• What is expected
Of all the lines below, return only those starting with the line holding "怎么玩呢？因为各种contr" and going on through the line holding "那么今天的课先到这里，明天见～", exactly as written.

*** Opening of Listed records ***

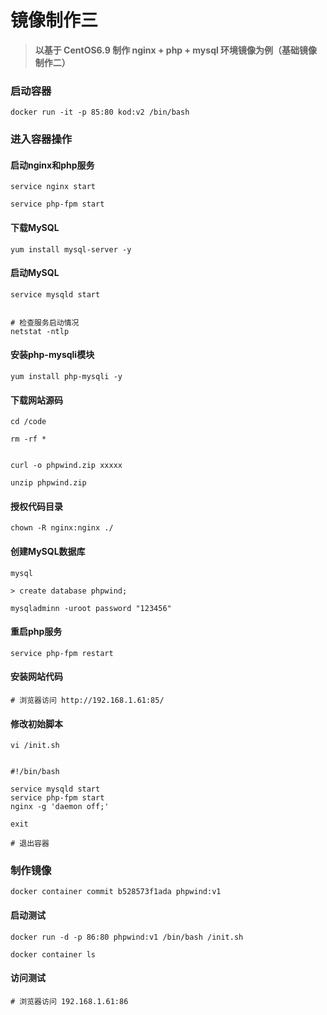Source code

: # 镜像制作三

> **以基于 CentOS6.9 制作 nginx + php + mysql 环境镜像为例（基础镜像制作二）**

### 启动容器

```
docker run -it -p 85:80 kod:v2 /bin/bash
```

###

### 进入容器操作

#### 启动nginx和php服务

```
service nginx start

service php-fpm start
```

#### 下载MySQL

```
yum install mysql-server -y
```

#### 启动MySQL

```
service mysqld start


# 检查服务启动情况
netstat -ntlp
```

#### 安装php-mysqli模块

```
yum install php-mysqli -y
```

#### 下载网站源码

```
cd /code

rm -rf *


curl -o phpwind.zip xxxxx

unzip phpwind.zip
```

#### 授权代码目录

```
chown -R nginx:nginx ./
```

#### 创建MySQL数据库

```
mysql

> create database phpwind;
```

```
mysqladminn -uroot password "123456"
```

#### 重启php服务

```
service php-fpm restart
```

#### 安装网站代码

```
# 浏览器访问 http://192.168.1.61:85/
```

#### 修改初始脚本

```
vi /init.sh


#!/bin/bash

service mysqld start
service php-fpm start
nginx -g 'daemon off;'
```

```
exit

# 退出容器
```



### 制作镜像

```
docker container commit b528573f1ada phpwind:v1
```

#### 启动测试

```
docker run -d -p 86:80 phpwind:v1 /bin/bash /init.sh

docker container ls
```

#### 访问测试

```
# 浏览器访问 192.168.1.61:86
```

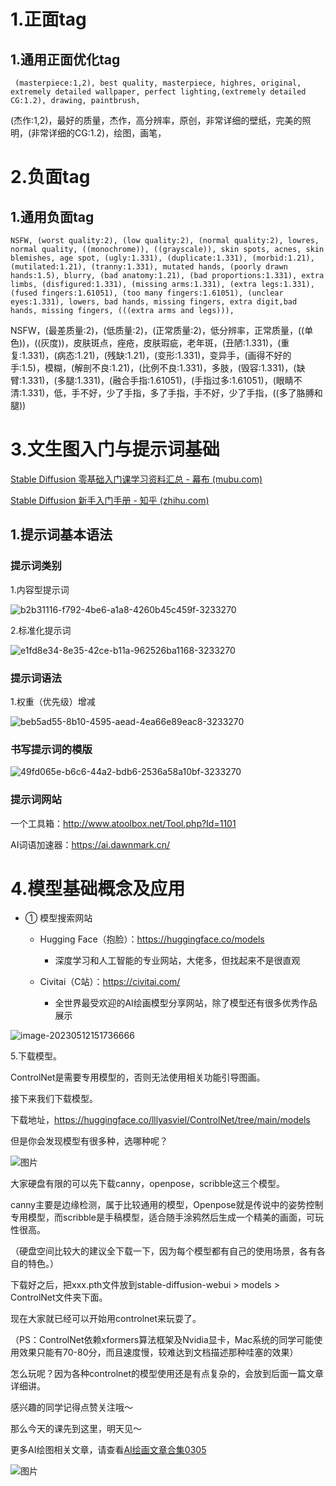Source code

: # 1.正面tag



## 1.通用正面优化tag

```
 (masterpiece:1,2), best quality, masterpiece, highres, original, extremely detailed wallpaper, perfect lighting,(extremely detailed CG:1.2), drawing, paintbrush,
```

(杰作:1,2)，最好的质量，杰作，高分辨率，原创，非常详细的壁纸，完美的照明，(非常详细的CG:1.2)，绘图，画笔，





# 2.负面tag



## 1.通用负面tag

```
NSFW, (worst quality:2), (low quality:2), (normal quality:2), lowres, normal quality, ((monochrome)), ((grayscale)), skin spots, acnes, skin blemishes, age spot, (ugly:1.331), (duplicate:1.331), (morbid:1.21), (mutilated:1.21), (tranny:1.331), mutated hands, (poorly drawn hands:1.5), blurry, (bad anatomy:1.21), (bad proportions:1.331), extra limbs, (disfigured:1.331), (missing arms:1.331), (extra legs:1.331), (fused fingers:1.61051), (too many fingers:1.61051), (unclear eyes:1.331), lowers, bad hands, missing fingers, extra digit,bad hands, missing fingers, (((extra arms and legs))),
```

NSFW，(最差质量:2)，(低质量:2)，(正常质量:2)，低分辨率，正常质量，((单色))，((灰度))，皮肤斑点，痤疮，皮肤瑕疵，老年斑，(丑陋:1.331)，(重复:1.331)，(病态:1.21)，(残缺:1.21)，(变形:1.331)，变异手，(画得不好的手:1.5)，模糊，(解剖不良:1.21)，(比例不良:1.331)，多肢，(毁容:1.331)，(缺臂:1.331)，(多腿:1.331)，(融合手指:1.61051)，(手指过多:1.61051)，(眼睛不清:1.331)，低，手不好，少了手指，多了手指，手不好，少了手指，((多了胳膊和腿))





# 3.文生图入门与提示词基础



[Stable Diffusion 零基础入门课学习资料汇总 - 幕布 (mubu.com)](https://mubu.com/doc/_2As4DSE4m#o-1WgLvuLcnh)



[Stable Diffusion 新手入门手册 - 知乎 (zhihu.com)](https://zhuanlan.zhihu.com/p/619120794)



## 1.提示词基本语法

### 提示词类别

1.内容型提示词

![b2b31116-f792-4be6-a1a8-4260b45c459f-3233270](C:\Users\oyy\Desktop\ai\images\b2b31116-f792-4be6-a1a8-4260b45c459f-3233270.jpg)

2.标准化提示词

![e1fd8e34-8e35-42ce-b11a-962526ba1168-3233270](C:\Users\oyy\Desktop\ai\images\e1fd8e34-8e35-42ce-b11a-962526ba1168-3233270.jpg)

### 提示词语法

1.权重（优先级）增减

![beb5ad55-8b10-4595-aead-4ea66e89eac8-3233270](C:\Users\oyy\Desktop\ai\images\beb5ad55-8b10-4595-aead-4ea66e89eac8-3233270.jpg)

### 书写提示词的模版

![49fd065e-b6c6-44a2-bdb6-2536a58a10bf-3233270](C:\Users\oyy\Desktop\ai\images\49fd065e-b6c6-44a2-bdb6-2536a58a10bf-3233270.jpg)

### 提示词网站

一个工具箱：http://www.atoolbox.net/Tool.php?Id=1101

AI词语加速器：https://ai.dawnmark.cn/

# 4.模型基础概念及应用

- ① 模型搜索网站

  - Hugging Face（抱脸）：https://huggingface.co/models
    - 深度学习和人工智能的专业网站，大佬多，但找起来不是很直观

  - Civitai（C站）：https://civitai.com/
    - 全世界最受欢迎的AI绘画模型分享网站，除了模型还有很多优秀作品展示

![image-20230512151736666](C:\Users\oyy\Desktop\ai\images\image-20230512151736666.png)









5.下载模型。

ControlNet是需要专用模型的，否则无法使用相关功能引导图画。

接下来我们下载模型。

下载地址，https://huggingface.co/lllyasviel/ControlNet/tree/main/models

但是你会发现模型有很多种，选哪种呢？

![图片](https://mmbiz.qpic.cn/mmbiz_png/UmmUuYR5zbicvj47ZBWllDQcMzWFHGliavsPx2jTce1iaH6426aGTpyaJkaQNwCGhuYvLVAmLWpNbICfPv4td5owg/640?wx_fmt=png&wxfrom=5&wx_lazy=1&wx_co=1)

大家硬盘有限的可以先下载canny，openpose，scribble这三个模型。

canny主要是边缘检测，属于比较通用的模型，Openpose就是传说中的姿势控制专用模型，而scribble是手稿模型，适合随手涂鸦然后生成一个精美的画面，可玩性很高。

（硬盘空间比较大的建议全下载一下，因为每个模型都有自己的使用场景，各有各自的特色。）

下载好之后，把xxx.pth文件放到stable-diffusion-webui > models > ControlNet文件夹下面。

现在大家就已经可以开始用controlnet来玩耍了。

（PS：ControlNet依赖xformers算法框架及Nvidia显卡，Mac系统的同学可能使用效果只能有70-80分，而且速度慢，较难达到文档描述那种哇塞的效果）

怎么玩呢？因为各种controlnet的模型使用还是有点复杂的，会放到后面一篇文章详细讲。

感兴趣的同学记得点赞关注哦～

那么今天的课先到这里，明天见～

更多AI绘图相关文章，请查看[AI绘画文章合集0305](http://mp.weixin.qq.com/s?__biz=MzI2NTQ0MjY5Nw==&mid=2247484815&idx=1&sn=88e3f9fdfa16bcd19b1d25a9ec0a2923&chksm=ea9c0169ddeb887fa6e790876b057d2bb78420bbb01e340f0138a7cf7f5a2e22c13577d1c00d&scene=21#wechat_redirect)

![图片](https://mmbiz.qpic.cn/mmbiz_png/UmmUuYR5zbibEu528GUFnPAqtSGibJ05ZrMU9ho8WY0CibkvNr2B5siaicD1iaLaF7M3ZNL2mTQD2sOia9sCTOoznf4Jg/640?wx_fmt=png&wxfrom=5&wx_lazy=1&wx_co=1)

*** Close of Listed records ***

• Answer below
怎么玩呢？因为各种controlnet的模型使用还是有点复杂的，会放到后面一篇文章详细讲。

感兴趣的同学记得点赞关注哦～

那么今天的课先到这里，明天见～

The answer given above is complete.